▶ **SUPPLIED MATERIAL**:
Segment Open

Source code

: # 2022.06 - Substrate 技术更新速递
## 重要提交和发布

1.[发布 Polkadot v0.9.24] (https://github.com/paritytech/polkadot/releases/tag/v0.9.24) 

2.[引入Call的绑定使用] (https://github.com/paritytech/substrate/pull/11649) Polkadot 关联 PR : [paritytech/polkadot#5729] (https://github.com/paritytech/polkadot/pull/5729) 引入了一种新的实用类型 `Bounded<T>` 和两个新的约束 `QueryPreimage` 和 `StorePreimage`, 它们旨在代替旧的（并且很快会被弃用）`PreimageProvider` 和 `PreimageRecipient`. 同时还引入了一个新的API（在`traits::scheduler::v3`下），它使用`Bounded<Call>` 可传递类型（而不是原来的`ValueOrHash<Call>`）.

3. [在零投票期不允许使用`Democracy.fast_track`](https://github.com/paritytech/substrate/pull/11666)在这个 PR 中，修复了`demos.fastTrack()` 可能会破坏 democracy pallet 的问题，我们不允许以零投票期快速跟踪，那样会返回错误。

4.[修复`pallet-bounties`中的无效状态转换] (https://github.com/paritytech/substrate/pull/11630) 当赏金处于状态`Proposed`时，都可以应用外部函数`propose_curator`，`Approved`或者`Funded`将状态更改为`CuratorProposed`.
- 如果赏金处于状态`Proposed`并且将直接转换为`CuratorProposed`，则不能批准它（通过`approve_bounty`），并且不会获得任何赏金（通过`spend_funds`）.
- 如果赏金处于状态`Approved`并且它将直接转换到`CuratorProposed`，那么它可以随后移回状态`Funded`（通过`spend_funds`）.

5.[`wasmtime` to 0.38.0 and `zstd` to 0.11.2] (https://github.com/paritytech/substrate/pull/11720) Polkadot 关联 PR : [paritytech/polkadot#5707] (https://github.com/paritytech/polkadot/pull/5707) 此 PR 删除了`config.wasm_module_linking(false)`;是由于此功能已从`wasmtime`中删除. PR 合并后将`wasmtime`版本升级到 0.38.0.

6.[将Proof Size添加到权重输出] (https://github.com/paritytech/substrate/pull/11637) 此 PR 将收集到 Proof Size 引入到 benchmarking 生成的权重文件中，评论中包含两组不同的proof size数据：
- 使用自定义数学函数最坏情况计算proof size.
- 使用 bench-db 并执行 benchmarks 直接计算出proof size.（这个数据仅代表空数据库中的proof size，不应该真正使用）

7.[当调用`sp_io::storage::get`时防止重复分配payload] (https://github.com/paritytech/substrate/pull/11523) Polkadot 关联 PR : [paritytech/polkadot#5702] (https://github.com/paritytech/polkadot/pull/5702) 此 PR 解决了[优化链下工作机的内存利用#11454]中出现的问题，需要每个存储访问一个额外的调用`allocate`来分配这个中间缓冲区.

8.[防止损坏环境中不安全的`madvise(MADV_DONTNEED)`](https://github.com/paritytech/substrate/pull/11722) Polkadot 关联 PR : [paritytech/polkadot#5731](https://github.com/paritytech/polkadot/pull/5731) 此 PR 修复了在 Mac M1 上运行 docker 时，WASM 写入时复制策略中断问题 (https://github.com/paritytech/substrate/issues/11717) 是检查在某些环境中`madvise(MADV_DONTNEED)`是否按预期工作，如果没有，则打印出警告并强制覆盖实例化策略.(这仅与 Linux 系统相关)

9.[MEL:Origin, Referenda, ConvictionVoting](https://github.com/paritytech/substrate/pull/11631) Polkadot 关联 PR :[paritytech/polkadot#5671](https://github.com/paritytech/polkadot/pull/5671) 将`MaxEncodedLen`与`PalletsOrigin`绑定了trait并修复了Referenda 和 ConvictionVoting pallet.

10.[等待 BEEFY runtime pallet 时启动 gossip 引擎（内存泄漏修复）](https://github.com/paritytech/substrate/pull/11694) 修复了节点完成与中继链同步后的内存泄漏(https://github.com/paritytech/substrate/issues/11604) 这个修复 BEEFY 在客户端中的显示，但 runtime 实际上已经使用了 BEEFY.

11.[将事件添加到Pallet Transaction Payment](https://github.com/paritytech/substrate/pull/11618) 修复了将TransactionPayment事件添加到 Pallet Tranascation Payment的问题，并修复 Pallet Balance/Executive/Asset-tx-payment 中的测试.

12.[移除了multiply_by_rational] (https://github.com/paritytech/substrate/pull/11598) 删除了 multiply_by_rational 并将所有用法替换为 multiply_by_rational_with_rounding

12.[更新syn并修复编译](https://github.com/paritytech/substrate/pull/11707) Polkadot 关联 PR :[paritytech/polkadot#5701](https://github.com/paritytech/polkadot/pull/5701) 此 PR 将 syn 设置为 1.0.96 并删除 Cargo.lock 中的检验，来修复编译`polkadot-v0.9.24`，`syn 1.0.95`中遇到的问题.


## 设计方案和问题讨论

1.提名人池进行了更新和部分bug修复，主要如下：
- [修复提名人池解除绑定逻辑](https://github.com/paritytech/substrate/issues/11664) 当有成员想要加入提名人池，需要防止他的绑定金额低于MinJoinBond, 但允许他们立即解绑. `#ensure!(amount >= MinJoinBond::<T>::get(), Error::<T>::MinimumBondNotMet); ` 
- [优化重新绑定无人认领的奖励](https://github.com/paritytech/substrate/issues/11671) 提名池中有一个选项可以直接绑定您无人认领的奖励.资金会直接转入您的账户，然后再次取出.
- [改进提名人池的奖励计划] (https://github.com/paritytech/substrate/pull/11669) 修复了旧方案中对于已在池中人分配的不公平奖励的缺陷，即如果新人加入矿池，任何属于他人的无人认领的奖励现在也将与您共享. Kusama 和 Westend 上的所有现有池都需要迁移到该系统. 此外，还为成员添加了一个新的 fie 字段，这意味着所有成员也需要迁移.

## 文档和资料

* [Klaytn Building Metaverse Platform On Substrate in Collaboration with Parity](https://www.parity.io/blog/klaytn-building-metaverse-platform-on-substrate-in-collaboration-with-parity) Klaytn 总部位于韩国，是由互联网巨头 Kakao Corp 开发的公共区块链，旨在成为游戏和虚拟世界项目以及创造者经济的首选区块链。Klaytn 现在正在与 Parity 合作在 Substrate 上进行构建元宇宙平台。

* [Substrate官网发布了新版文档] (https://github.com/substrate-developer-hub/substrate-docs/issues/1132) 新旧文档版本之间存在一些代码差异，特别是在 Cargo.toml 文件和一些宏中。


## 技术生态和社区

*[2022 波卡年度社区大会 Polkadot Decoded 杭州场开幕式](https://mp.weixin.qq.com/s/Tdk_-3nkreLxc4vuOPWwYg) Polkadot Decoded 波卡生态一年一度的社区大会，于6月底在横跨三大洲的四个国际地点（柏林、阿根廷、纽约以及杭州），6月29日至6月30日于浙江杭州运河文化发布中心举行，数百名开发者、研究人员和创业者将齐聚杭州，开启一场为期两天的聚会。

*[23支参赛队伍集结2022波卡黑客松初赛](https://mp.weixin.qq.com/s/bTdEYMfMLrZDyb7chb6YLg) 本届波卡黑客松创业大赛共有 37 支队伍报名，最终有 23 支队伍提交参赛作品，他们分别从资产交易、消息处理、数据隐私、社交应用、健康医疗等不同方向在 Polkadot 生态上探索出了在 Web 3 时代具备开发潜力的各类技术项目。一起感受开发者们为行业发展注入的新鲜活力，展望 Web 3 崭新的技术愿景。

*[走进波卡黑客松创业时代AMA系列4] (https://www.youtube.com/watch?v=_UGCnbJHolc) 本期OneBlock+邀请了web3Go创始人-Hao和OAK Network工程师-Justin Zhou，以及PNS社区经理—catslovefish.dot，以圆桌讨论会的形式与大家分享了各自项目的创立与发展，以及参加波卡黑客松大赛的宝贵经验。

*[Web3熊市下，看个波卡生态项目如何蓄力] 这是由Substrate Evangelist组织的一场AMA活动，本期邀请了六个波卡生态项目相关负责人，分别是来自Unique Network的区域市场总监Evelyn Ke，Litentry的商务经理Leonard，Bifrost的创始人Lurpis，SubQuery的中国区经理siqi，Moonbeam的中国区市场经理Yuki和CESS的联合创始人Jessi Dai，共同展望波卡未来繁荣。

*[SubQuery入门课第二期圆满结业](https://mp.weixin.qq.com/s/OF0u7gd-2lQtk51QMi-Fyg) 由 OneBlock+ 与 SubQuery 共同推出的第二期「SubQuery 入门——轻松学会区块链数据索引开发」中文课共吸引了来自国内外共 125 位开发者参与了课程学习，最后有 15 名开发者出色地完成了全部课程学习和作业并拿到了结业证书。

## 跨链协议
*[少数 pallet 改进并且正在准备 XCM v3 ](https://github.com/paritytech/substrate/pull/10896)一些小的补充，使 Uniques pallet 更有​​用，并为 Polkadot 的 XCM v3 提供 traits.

Segment Closed

▶ **PROBLEM REQUIREMENTS**: Within the listing above, locate the line containing "## 设计方案和问题讨论" and the line containing "波卡年度社区大会 Polkadot Decoded". Reproduce those two lines and all lines between them exactly, with nothing added.

▶ **EXERCISE RESPONSE**:
## 设计方案和问题讨论

1.提名人池进行了更新和部分bug修复，主要如下：
- [修复提名人池解除绑定逻辑](https://github.com/paritytech/substrate/issues/11664) 当有成员想要加入提名人池，需要防止他的绑定金额低于MinJoinBond, 但允许他们立即解绑. `#ensure!(amount >= MinJoinBond::<T>::get(), Error::<T>::MinimumBondNotMet); ` 
- [优化重新绑定无人认领的奖励](https://github.com/paritytech/substrate/issues/11671) 提名池中有一个选项可以直接绑定您无人认领的奖励.资金会直接转入您的账户，然后再次取出.
- [改进提名人池的奖励计划] (https://github.com/paritytech/substrate/pull/11669) 修复了旧方案中对于已在池中人分配的不公平奖励的缺陷，即如果新人加入矿池，任何属于他人的无人认领的奖励现在也将与您共享. Kusama 和 Westend 上的所有现有池都需要迁移到该系统. 此外，还为成员添加了一个新的 fie 字段，这意味着所有成员也需要迁移.

## 文档和资料

* [Klaytn Building Metaverse Platform On Substrate in Collaboration with Parity](https://www.parity.io/blog/klaytn-building-metaverse-platform-on-substrate-in-collaboration-with-parity) Klaytn 总部位于韩国，是由互联网巨头 Kakao Corp 开发的公共区块链，旨在成为游戏和虚拟世界项目以及创造者经济的首选区块链。Klaytn 现在正在与 Parity 合作在 Substrate 上进行构建元宇宙平台。

* [Substrate官网发布了新版文档] (https://github.com/substrate-developer-hub/substrate-docs/issues/1132) 新旧文档版本之间存在一些代码差异，特别是在 Cargo.toml 文件和一些宏中。


## 技术生态和社区

*[2022 波卡年度社区大会 Polkadot Decoded 杭州场开幕式](https://mp.weixin.qq.com/s/Tdk_-3nkreLxc4vuOPWwYg) Polkadot Decoded 波卡生态一年一度的社区大会，于6月底在横跨三大洲的四个国际地点（柏林、阿根廷、纽约以及杭州），6月29日至6月30日于浙江杭州运河文化发布中心举行，数百名开发者、研究人员和创业者将齐聚杭州，开启一场为期两天的聚会。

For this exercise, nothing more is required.